**WORK TASK**
Report every line of the listing below in which the string "additional" appears.

**TASK INPUTS**

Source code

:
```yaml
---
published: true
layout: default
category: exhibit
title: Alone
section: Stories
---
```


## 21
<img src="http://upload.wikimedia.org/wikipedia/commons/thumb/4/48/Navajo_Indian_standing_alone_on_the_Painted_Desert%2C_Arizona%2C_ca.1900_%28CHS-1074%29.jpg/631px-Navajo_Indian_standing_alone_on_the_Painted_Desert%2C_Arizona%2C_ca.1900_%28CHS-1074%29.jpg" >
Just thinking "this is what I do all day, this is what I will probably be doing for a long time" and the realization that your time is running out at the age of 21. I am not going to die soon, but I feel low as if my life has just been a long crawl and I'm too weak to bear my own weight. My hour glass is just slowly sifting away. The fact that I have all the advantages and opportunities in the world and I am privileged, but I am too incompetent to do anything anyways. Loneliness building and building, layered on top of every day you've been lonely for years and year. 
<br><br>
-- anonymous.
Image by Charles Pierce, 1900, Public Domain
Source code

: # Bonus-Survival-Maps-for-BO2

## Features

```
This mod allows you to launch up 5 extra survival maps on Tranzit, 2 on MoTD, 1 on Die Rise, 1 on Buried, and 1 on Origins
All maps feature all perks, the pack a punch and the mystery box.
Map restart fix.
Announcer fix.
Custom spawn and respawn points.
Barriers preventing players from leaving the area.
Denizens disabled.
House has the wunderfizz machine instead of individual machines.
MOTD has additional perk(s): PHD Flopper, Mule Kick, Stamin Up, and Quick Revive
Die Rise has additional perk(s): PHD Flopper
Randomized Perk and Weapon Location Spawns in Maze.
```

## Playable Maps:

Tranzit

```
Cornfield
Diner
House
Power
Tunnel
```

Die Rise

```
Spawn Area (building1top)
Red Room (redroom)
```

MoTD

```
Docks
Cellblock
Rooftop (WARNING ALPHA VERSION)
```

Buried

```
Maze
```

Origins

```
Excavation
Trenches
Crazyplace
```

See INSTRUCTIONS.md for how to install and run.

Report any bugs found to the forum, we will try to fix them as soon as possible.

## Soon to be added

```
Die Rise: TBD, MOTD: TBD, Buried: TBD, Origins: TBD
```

**WRITTEN REPLY**
MOTD has additional perk(s): PHD Flopper, Mule Kick, Stamin Up, and Quick Revive
Die Rise has additional perk(s): PHD Flopper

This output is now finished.